- Task details: Count how many lines below include the string "quoted". Only that number should appear in the reply.

- Supplied information:
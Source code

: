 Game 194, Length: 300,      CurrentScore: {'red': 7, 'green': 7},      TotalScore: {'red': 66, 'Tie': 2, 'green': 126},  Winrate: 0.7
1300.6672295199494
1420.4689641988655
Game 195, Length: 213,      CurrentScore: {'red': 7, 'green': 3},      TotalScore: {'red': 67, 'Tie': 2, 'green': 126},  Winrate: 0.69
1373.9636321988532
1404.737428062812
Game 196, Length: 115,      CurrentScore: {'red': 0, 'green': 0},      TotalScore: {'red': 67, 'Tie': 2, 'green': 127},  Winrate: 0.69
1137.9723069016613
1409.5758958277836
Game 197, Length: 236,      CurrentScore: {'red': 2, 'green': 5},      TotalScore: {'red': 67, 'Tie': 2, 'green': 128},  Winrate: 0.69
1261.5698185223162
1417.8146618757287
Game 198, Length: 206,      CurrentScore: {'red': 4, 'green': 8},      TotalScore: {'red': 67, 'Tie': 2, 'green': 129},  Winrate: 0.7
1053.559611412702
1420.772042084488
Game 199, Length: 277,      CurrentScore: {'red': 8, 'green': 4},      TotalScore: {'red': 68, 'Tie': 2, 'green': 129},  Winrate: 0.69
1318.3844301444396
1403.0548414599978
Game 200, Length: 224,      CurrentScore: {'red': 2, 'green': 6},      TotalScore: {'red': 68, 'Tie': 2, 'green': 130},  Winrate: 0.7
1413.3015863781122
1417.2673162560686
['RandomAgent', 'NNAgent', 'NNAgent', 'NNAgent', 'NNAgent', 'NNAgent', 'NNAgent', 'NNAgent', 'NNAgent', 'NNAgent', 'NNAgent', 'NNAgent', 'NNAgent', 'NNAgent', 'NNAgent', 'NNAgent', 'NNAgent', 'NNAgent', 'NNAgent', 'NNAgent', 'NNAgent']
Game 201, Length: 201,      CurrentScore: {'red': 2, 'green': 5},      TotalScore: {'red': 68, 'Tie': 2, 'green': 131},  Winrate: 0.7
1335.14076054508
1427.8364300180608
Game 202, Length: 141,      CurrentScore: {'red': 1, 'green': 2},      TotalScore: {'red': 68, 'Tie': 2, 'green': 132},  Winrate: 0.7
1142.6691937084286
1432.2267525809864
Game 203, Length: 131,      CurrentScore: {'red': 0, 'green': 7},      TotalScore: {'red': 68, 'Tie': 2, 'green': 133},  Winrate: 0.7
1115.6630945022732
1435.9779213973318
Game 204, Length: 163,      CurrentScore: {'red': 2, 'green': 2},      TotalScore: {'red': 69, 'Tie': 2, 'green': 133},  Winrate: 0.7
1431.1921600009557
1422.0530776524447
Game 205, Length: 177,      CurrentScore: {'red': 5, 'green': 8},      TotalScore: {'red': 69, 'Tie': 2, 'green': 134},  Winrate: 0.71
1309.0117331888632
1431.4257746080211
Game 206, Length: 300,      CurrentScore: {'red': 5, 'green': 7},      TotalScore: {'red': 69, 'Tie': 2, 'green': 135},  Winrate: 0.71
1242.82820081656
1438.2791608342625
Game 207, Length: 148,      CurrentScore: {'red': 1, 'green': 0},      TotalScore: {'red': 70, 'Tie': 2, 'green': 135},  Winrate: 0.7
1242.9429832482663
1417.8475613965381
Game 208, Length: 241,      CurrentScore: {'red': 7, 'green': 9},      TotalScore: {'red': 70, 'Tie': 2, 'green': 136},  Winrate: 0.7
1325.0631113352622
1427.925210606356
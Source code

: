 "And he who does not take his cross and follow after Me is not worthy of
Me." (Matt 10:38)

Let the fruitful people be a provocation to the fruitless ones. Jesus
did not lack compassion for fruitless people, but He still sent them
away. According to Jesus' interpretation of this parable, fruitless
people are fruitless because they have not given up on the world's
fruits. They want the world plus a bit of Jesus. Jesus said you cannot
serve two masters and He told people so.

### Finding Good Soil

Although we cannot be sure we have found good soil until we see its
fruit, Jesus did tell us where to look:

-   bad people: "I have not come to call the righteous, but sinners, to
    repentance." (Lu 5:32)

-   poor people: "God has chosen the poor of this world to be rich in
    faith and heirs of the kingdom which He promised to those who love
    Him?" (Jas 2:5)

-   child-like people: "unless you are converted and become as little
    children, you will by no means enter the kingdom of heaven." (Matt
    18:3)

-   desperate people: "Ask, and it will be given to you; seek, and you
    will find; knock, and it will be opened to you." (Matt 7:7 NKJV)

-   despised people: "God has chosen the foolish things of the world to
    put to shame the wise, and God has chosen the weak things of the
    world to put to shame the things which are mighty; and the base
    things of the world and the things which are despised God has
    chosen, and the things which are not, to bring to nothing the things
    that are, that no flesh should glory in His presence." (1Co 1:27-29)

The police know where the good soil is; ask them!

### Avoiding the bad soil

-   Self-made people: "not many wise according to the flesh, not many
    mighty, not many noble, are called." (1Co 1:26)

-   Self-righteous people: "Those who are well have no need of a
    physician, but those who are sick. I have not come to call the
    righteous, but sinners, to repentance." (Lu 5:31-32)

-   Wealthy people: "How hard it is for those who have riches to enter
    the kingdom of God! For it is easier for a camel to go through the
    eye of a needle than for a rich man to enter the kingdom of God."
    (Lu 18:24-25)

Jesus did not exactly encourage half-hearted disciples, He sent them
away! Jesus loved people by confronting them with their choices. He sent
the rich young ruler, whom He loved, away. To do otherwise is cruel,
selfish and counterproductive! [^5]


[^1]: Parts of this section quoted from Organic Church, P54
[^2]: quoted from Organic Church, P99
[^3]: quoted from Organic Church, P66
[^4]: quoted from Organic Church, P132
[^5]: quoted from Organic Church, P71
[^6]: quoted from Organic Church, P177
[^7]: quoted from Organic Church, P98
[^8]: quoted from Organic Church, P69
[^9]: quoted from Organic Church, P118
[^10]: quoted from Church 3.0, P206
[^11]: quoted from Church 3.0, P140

- Expected answer: 11